* _What is required_:
Lines after the one containing "- A7: 老校区六人一间只有一个上床下桌，新校区四人一间都是上床下桌" are to be omitted; print exactly each line from the start of the records up to and including it.

* _The input_:
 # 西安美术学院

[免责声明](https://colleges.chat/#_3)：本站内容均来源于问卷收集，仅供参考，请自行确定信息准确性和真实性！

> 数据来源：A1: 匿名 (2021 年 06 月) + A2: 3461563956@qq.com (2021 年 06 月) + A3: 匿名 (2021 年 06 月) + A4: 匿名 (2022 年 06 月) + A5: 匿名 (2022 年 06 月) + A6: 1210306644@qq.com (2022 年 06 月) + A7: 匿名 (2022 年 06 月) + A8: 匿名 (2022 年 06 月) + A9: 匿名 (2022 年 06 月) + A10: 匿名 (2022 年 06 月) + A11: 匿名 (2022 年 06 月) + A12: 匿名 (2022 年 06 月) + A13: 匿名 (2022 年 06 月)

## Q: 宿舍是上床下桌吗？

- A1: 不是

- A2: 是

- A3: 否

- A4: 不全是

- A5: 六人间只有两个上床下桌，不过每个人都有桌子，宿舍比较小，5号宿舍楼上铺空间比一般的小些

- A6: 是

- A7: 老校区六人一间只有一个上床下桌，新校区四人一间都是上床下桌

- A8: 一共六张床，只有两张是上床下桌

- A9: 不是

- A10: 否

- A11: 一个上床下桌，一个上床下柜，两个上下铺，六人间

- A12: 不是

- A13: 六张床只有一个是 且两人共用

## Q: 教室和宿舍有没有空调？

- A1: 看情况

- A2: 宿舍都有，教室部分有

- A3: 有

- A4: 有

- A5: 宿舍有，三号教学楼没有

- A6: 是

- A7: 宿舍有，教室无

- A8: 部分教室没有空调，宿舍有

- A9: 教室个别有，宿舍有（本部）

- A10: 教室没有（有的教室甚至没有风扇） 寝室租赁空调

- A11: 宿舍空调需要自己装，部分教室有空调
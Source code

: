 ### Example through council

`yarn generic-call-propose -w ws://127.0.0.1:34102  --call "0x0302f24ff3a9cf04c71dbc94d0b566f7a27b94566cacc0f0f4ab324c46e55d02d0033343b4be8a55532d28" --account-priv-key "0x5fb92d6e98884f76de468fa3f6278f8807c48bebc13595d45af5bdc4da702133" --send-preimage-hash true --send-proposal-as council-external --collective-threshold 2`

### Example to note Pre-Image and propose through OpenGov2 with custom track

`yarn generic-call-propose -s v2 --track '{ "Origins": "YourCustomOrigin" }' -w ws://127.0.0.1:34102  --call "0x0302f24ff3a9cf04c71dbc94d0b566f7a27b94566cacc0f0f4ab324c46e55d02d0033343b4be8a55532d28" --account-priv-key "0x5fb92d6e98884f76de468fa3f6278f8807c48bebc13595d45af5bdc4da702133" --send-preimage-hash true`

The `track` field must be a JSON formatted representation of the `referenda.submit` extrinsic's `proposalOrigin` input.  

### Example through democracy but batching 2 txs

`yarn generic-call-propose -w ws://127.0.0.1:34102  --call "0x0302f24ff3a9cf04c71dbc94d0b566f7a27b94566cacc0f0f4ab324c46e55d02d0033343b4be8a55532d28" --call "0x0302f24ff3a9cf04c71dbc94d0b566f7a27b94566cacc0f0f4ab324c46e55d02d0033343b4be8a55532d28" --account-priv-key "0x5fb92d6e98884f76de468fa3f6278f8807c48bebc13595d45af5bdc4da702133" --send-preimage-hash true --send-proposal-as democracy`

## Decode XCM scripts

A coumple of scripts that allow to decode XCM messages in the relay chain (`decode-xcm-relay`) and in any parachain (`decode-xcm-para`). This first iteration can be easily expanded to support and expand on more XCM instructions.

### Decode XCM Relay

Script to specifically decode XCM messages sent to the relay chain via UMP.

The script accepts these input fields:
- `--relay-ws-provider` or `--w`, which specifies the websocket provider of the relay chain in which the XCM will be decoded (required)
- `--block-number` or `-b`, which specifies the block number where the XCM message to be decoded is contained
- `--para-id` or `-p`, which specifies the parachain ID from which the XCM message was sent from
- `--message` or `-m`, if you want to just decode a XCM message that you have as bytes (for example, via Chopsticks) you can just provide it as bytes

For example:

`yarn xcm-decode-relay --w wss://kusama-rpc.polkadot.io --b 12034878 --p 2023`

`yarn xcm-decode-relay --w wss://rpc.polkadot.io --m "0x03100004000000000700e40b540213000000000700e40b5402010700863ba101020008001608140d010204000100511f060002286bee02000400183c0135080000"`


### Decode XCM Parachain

* _Answer box_:
 # 西安美术学院

[免责声明](https://colleges.chat/#_3)：本站内容均来源于问卷收集，仅供参考，请自行确定信息准确性和真实性！

> 数据来源：A1: 匿名 (2021 年 06 月) + A2: 3461563956@qq.com (2021 年 06 月) + A3: 匿名 (2021 年 06 月) + A4: 匿名 (2022 年 06 月) + A5: 匿名 (2022 年 06 月) + A6: 1210306644@qq.com (2022 年 06 月) + A7: 匿名 (2022 年 06 月) + A8: 匿名 (2022 年 06 月) + A9: 匿名 (2022 年 06 月) + A10: 匿名 (2022 年 06 月) + A11: 匿名 (2022 年 06 月) + A12: 匿名 (2022 年 06 月) + A13: 匿名 (2022 年 06 月)

## Q: 宿舍是上床下桌吗？

- A1: 不是

- A2: 是

- A3: 否

- A4: 不全是

- A5: 六人间只有两个上床下桌，不过每个人都有桌子，宿舍比较小，5号宿舍楼上铺空间比一般的小些

- A6: 是

- A7: 老校区六人一间只有一个上床下桌，新校区四人一间都是上床下桌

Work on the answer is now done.